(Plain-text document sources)

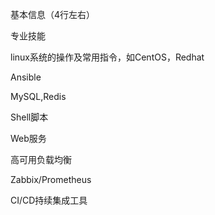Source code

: 基本信息（4行左右）

专业技能

linux系统的操作及常用指令，如CentOS，Redhat

Ansible

MySQL,Redis

Shell脚本

Web服务

高可用负载均衡

Zabbix/Prometheus

CI/CD持续集成工具


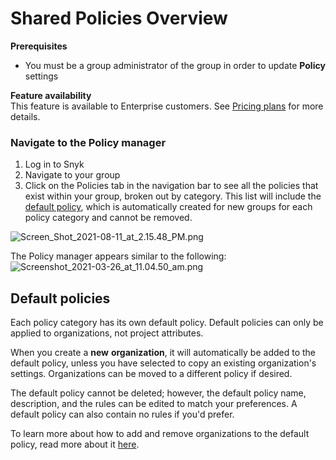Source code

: # Shared Policies Overview

**Prerequisites**

* You must be a group administrator of the group in order to update **Policy** settings

**Feature availability**  
This feature is available to Enterprise customers. See [Pricing plans](https://snyk.io/plans/) for more details.

### Navigate to the Policy manager

1. Log in to Snyk 
2. Navigate to your group
3. Click on the Policies tab in the navigation bar to see all the policies that exist within your group, broken out by category. This list will include the [default policy](shared-policies-overview.md), which is automatically created for new groups for each policy category and cannot be removed.

![Screen\_Shot\_2021-08-11\_at\_2.15.48\_PM.png](https://support.snyk.io/hc/article_attachments/4405500238865/Screen_Shot_2021-08-11_at_2.15.48_PM.png)

The Policy manager appears similar to the following: ![Screenshot\_2021-03-26\_at\_11.04.50\_am.png](https://support.snyk.io/hc/article_attachments/360018398397/Screenshot_2021-03-26_at_11.04.50_am.png)

## Default policies <a id="h_01F2R7AA82B5249CFE8KPG4J7N"></a>

Each policy category has its own default policy. Default policies can only be applied to organizations, not project attributes.

When you create a **new** **organization**, it will automatically be added to the default policy, unless you have selected to copy an existing organization's settings. Organizations can be moved to a different policy if desired.

The default policy cannot be deleted; however, the default policy name, description, and the rules can be edited to match your preferences. A default policy can also contain no rules if you'd prefer.

To learn more about how to add and remove organizations to the default policy, read more about it [here](https://support.snyk.io/hc/en-us/articles/360007590198).

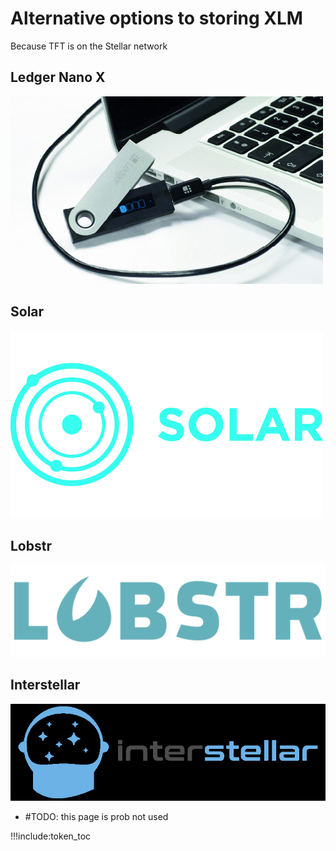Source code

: # Alternative options to storing XLM

Because TFT is on the Stellar network

## Ledger Nano X

![alt](img/ledger_nano_logo_.jpg)

## Solar

![alt](img/solar_wallet_logo_.jpg)

## Lobstr

![alt](img/lobstr_wallet_logo_.png)

## Interstellar

![alt](img/interstellar_logo.jpg)


- #TODO: this page is prob not used

!!!include:token_toc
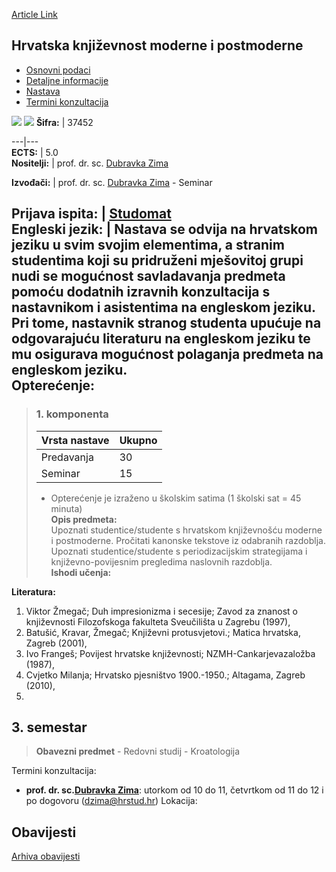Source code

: [Article Link](https://www.fhs.hr/predmet/hkmp)

## Hrvatska književnost moderne i postmoderne
  * [Osnovni podaci](https://www.fhs.hr/predmet/hkmp#v1id-904814_361394_1_0 "Osnovni podaci")
  * [Detaljne informacije](https://www.fhs.hr/predmet/hkmp#v1id-904814_361394_1_1 "Detaljne informacije")
  * [Nastava](https://www.fhs.hr/predmet/hkmp#v1id-904814_361394_1_2 "Nastava")
  * [Termini konzultacija](https://www.fhs.hr/predmet/hkmp#v1id-904814_361394_1_3 "Termini konzultacija")


[![](https://www.fhs.hr/img/flags/gif/hr.gif)](https://www.fhs.hr/predmet/hkmp) [![](https://www.fhs.hr/img/flags/gif/gb.gif)](https://www.fhs.hr/en/course/mapcl)
**Šifra:** |  37452  
  
---|---  
**ECTS:** |  5.0   
**Nositelji:** |  prof. dr. sc. [Dubravka Zima](https://www.fhs.hr/djelatnik/dubravka.zima)   
  
**Izvođači:** |  prof. dr. sc. [Dubravka Zima](https://www.fhs.hr/djelatnik/dubravka.zima) - Seminar  
  
**Prijava ispita:** |  [Studomat](http://www.isvu.hr/studomat)  
**Engleski jezik:** |  Nastava se odvija na hrvatskom jeziku u svim svojim elementima, a stranim studentima koji su pridruženi mješovitoj grupi nudi se mogućnost savladavanja predmeta pomoću dodatnih izravnih konzultacija s nastavnikom i asistentima na engleskom jeziku. Pri tome, nastavnik stranog studenta upućuje na odgovarajuću literaturu na engleskom jeziku te mu osigurava mogućnost polaganja predmeta na engleskom jeziku.   
**Opterećenje:**  
---  
> ### 1. komponenta
> | Vrsta nastave | Ukupno  
> ---|---  
> Predavanja | 30  
> Seminar | 15  
> * Opterećenje je izraženo u školskim satima (1 školski sat = 45 minuta)   
**Opis predmeta:**  
> Upoznati studentice/studente s hrvatskom književnošću moderne i postmoderne. Pročitati kanonske tekstove iz odabranih razdoblja. Upoznati studentice/studente s periodizacijskim strategijama i književno-povijesnim pregledima naslovnih razdoblja.  
**Ishodi učenja:**  

  
**Literatura:**  
  1. Viktor Žmegač; Duh impresionizma i secesije; Zavod za znanost o književnosti Filozofskoga fakulteta Sveučilišta u Zagrebu (1997), 
  2. Batušić, Kravar, Žmegač; Književni protusvjetovi.; Matica hrvatska, Zagreb (2001), 
  3. Ivo Frangeš; Povijest hrvatske književnosti; NZMH-Cankarjevazaložba (1987), 
  4. Cvjetko Milanja; Hrvatsko pjesništvo 1900.-1950.; Altagama, Zagreb (2010), 
  5. 
  
**3. semestar**  
---  
> **Obavezni predmet** - Redovni studij - Kroatologija  
>   
Termini konzultacija: 
  * **prof. dr. sc.[Dubravka Zima](https://www.fhs.hr/djelatnik/dubravka.zima)**: 
utorkom od 10 do 11, četvrtkom od 11 do 12 i po dogovoru (dzima@hrstud.hr)
Lokacija: 


## Obavijesti
[Arhiva obavijesti](https://www.fhs.hr/predmet/hkmp?@=20p7p#news_81557 "Arhiva obavijesti")
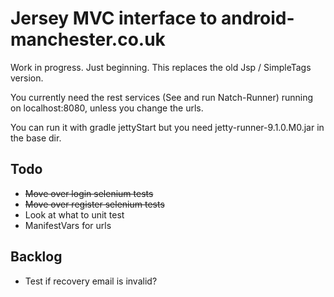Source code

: Jersey MVC interface to android-manchester.co.uk
================================================

Work in progress. Just beginning. This replaces the old Jsp / SimpleTags version.

You currently need the rest services (See and run Natch-Runner) running on localhost:8080, unless you change the urls.

You can run it with gradle jettyStart but you need jetty-runner-9.1.0.M0.jar in the base dir.

Todo
-----
* ~~Move over login selenium tests~~
* ~~Move over register selenium tests~~
* Look at what to unit test
* ManifestVars for urls

Backlog
-------

* Test if recovery email is invalid?
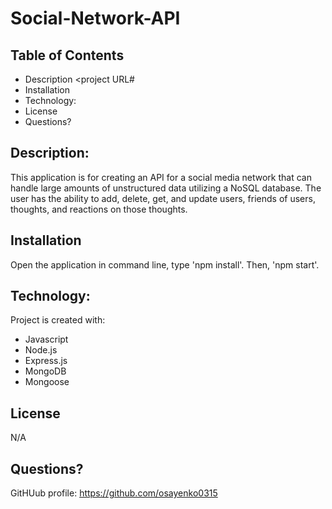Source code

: # Social-Network-API

## Table of Contents
* Description <project URL#<description>
* Installation
* Technology:
* License
* Questions?

## Description:
This application is for creating an API for a social media network that can handle large amounts of unstructured data utilizing a NoSQL database. The user has the ability to add, delete, get, and update users, friends of users, thoughts, and reactions on those thoughts.

## Installation
Open the application in command line, type 'npm install'. Then, 'npm start'.

## Technology:
Project is created with:
* Javascript
* Node.js
* Express.js
* MongoDB
* Mongoose

## License
N/A

## Questions?
GitHUub profile: https://github.com/osayenko0315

§ **Task objective**: Copy all entries exactly; skip pictures.

§ **Result for this exercise**:
Source code

: 基本信息（4行左右）

专业技能

linux系统的操作及常用指令，如CentOS，Redhat

Ansible

MySQL,Redis

Shell脚本

Web服务

高可用负载均衡

Zabbix/Prometheus

CI/CD持续集成工具


Source code

: # Shared Policies Overview

**Prerequisites**

* You must be a group administrator of the group in order to update **Policy** settings

**Feature availability**  
This feature is available to Enterprise customers. See [Pricing plans](https://snyk.io/plans/) for more details.

### Navigate to the Policy manager

1. Log in to Snyk 
2. Navigate to your group
3. Click on the Policies tab in the navigation bar to see all the policies that exist within your group, broken out by category. This list will include the [default policy](shared-policies-overview.md), which is automatically created for new groups for each policy category and cannot be removed.

![Screen\_Shot\_2021-08-11\_at\_2.15.48\_PM.png](https://support.snyk.io/hc/article_attachments/4405500238865/Screen_Shot_2021-08-11_at_2.15.48_PM.png)

The Policy manager appears similar to the following: ![Screenshot\_2021-03-26\_at\_11.04.50\_am.png](https://support.snyk.io/hc/article_attachments/360018398397/Screenshot_2021-03-26_at_11.04.50_am.png)

## Default policies <a id="h_01F2R7AA82B5249CFE8KPG4J7N"></a>

Each policy category has its own default policy. Default policies can only be applied to organizations, not project attributes.

When you create a **new** **organization**, it will automatically be added to the default policy, unless you have selected to copy an existing organization's settings. Organizations can be moved to a different policy if desired.

The default policy cannot be deleted; however, the default policy name, description, and the rules can be edited to match your preferences. A default policy can also contain no rules if you'd prefer.

To learn more about how to add and remove organizations to the default policy, read more about it [here](https://support.snyk.io/hc/en-us/articles/360007590198).

Source code

: # Alternative options to storing XLM

Because TFT is on the Stellar network

## Ledger Nano X

![alt](img/ledger_nano_logo_.jpg)

## Solar

![alt](img/solar_wallet_logo_.jpg)

## Lobstr

![alt](img/lobstr_wallet_logo_.png)

## Interstellar

![alt](img/interstellar_logo.jpg)


- #TODO: this page is prob not used

!!!include:token_toc
Source code

: [Article Link](https://www.fhs.hr/predmet/hkmp)

## Hrvatska književnost moderne i postmoderne
  * [Osnovni podaci](https://www.fhs.hr/predmet/hkmp#v1id-904814_361394_1_0 "Osnovni podaci")
  * [Detaljne informacije](https://www.fhs.hr/predmet/hkmp#v1id-904814_361394_1_1 "Detaljne informacije")
  * [Nastava](https://www.fhs.hr/predmet/hkmp#v1id-904814_361394_1_2 "Nastava")
  * [Termini konzultacija](https://www.fhs.hr/predmet/hkmp#v1id-904814_361394_1_3 "Termini konzultacija")


[![](https://www.fhs.hr/img/flags/gif/hr.gif)](https://www.fhs.hr/predmet/hkmp) [![](https://www.fhs.hr/img/flags/gif/gb.gif)](https://www.fhs.hr/en/course/mapcl)
**Šifra:** |  37452  
  
---|---  
**ECTS:** |  5.0   
**Nositelji:** |  prof. dr. sc. [Dubravka Zima](https://www.fhs.hr/djelatnik/dubravka.zima)   
  
**Izvođači:** |  prof. dr. sc. [Dubravka Zima](https://www.fhs.hr/djelatnik/dubravka.zima) - Seminar  
  
**Prijava ispita:** |  [Studomat](http://www.isvu.hr/studomat)  
**Engleski jezik:** |  Nastava se odvija na hrvatskom jeziku u svim svojim elementima, a stranim studentima koji su pridruženi mješovitoj grupi nudi se mogućnost savladavanja predmeta pomoću dodatnih izravnih konzultacija s nastavnikom i asistentima na engleskom jeziku. Pri tome, nastavnik stranog studenta upućuje na odgovarajuću literaturu na engleskom jeziku te mu osigurava mogućnost polaganja predmeta na engleskom jeziku.   
**Opterećenje:**  
---  
> ### 1. komponenta
> | Vrsta nastave | Ukupno  
> ---|---  
> Predavanja | 30  
> Seminar | 15  
> * Opterećenje je izraženo u školskim satima (1 školski sat = 45 minuta)   
**Opis predmeta:**  
> Upoznati studentice/studente s hrvatskom književnošću moderne i postmoderne. Pročitati kanonske tekstove iz odabranih razdoblja. Upoznati studentice/studente s periodizacijskim strategijama i književno-povijesnim pregledima naslovnih razdoblja.  
**Ishodi učenja:**  

  
**Literatura:**  
  1. Viktor Žmegač; Duh impresionizma i secesije; Zavod za znanost o književnosti Filozofskoga fakulteta Sveučilišta u Zagrebu (1997), 
  2. Batušić, Kravar, Žmegač; Književni protusvjetovi.; Matica hrvatska, Zagreb (2001), 
  3. Ivo Frangeš; Povijest hrvatske književnosti; NZMH-Cankarjevazaložba (1987), 
  4. Cvjetko Milanja; Hrvatsko pjesništvo 1900.-1950.; Altagama, Zagreb (2010), 
  5. 
  
**3. semestar**  
---  
> **Obavezni predmet** - Redovni studij - Kroatologija  
>   
Termini konzultacija: 
  * **prof. dr. sc.[Dubravka Zima](https://www.fhs.hr/djelatnik/dubravka.zima)**: 
utorkom od 10 do 11, četvrtkom od 11 do 12 i po dogovoru (dzima@hrstud.hr)
Lokacija: 


## Obavijesti
[Arhiva obavijesti](https://www.fhs.hr/predmet/hkmp?@=20p7p#news_81557 "Arhiva obavijesti")
Source code

: Jersey MVC interface to android-manchester.co.uk
================================================

Work in progress. Just beginning. This replaces the old Jsp / SimpleTags version.

You currently need the rest services (See and run Natch-Runner) running on localhost:8080, unless you change the urls.

You can run it with gradle jettyStart but you need jetty-runner-9.1.0.M0.jar in the base dir.

Todo
-----
* ~~Move over login selenium tests~~
* ~~Move over register selenium tests~~
* Look at what to unit test
* ManifestVars for urls

Backlog
-------

* Test if recovery email is invalid?
Source code

: # Social-Network-API

## Table of Contents
* Description <project URL#<description>
* Installation
* Technology:
* License
* Questions?

## Description:
This application is for creating an API for a social media network that can handle large amounts of unstructured data utilizing a NoSQL database. The user has the ability to add, delete, get, and update users, friends of users, thoughts, and reactions on those thoughts.

## Installation
Open the application in command line, type 'npm install'. Then, 'npm start'.

## Technology:
Project is created with:
* Javascript
* Node.js
* Express.js
* MongoDB
* Mongoose

## License
N/A

## Questions?
GitHUub profile: https://github.com/osayenko0315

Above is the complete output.